• **Your instructions**: Search the material below for "hours" and copy every line where it occurs.

• **Data for processing**:
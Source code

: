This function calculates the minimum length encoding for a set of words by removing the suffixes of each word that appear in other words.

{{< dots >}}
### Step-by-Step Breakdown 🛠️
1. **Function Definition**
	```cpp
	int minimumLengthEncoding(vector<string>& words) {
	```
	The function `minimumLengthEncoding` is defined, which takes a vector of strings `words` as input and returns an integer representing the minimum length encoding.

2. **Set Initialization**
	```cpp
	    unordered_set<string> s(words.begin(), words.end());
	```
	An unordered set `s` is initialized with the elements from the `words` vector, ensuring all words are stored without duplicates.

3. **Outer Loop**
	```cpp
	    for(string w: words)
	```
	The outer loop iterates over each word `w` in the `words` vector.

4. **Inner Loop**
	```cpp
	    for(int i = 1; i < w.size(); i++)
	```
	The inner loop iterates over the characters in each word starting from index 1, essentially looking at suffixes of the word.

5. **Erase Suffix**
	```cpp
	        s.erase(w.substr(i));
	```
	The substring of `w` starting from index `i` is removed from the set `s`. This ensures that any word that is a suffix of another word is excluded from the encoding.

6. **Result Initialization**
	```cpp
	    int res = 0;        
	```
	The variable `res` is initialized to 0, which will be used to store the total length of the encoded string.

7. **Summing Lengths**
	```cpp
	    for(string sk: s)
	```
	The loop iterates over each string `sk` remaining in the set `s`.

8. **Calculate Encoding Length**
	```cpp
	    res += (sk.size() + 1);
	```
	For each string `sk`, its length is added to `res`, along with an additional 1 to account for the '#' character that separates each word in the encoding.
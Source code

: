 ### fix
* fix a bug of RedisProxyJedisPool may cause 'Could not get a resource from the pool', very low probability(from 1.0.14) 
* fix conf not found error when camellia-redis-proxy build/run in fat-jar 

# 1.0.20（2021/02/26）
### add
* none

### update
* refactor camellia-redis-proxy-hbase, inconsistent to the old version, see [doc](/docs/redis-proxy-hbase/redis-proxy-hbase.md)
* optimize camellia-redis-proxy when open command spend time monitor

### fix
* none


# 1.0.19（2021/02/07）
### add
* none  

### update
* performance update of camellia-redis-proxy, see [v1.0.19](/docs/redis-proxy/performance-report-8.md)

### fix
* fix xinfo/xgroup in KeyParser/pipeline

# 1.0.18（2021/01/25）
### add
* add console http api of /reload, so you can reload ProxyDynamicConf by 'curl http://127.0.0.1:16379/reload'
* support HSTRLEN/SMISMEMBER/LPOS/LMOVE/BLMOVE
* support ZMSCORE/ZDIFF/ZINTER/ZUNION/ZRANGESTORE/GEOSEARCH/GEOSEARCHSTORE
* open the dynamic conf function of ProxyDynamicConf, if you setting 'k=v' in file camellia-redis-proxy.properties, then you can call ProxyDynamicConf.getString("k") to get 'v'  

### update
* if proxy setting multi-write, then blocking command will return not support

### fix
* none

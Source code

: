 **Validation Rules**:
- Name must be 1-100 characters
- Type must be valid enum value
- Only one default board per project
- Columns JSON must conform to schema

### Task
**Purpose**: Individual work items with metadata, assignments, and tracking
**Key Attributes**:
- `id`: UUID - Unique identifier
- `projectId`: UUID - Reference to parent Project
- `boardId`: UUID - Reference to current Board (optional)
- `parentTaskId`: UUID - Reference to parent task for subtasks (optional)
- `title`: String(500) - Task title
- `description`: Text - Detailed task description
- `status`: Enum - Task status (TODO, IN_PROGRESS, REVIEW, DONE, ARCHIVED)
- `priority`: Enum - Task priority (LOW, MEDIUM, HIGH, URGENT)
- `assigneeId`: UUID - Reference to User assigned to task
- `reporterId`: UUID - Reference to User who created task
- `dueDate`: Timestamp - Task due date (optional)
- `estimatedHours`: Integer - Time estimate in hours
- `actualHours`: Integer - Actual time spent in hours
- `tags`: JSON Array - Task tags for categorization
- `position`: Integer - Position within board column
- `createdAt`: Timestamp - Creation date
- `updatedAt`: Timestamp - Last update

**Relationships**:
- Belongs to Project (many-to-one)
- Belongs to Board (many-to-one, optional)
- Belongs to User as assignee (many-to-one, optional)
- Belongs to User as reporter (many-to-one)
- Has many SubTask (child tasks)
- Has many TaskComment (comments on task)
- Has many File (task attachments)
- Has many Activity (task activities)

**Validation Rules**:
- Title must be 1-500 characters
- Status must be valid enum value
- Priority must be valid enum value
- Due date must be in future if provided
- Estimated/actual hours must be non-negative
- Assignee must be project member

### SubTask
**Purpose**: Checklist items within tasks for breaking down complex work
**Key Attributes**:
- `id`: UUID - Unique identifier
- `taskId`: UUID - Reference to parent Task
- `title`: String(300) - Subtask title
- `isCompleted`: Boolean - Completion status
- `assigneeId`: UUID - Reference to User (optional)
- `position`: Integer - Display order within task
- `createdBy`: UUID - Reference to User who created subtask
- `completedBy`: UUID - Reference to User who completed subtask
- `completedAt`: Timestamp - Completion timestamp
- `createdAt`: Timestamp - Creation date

• **Exercise response**:
- `estimatedHours`: Integer - Time estimate in hours
- `actualHours`: Integer - Actual time spent in hours
- Estimated/actual hours must be non-negative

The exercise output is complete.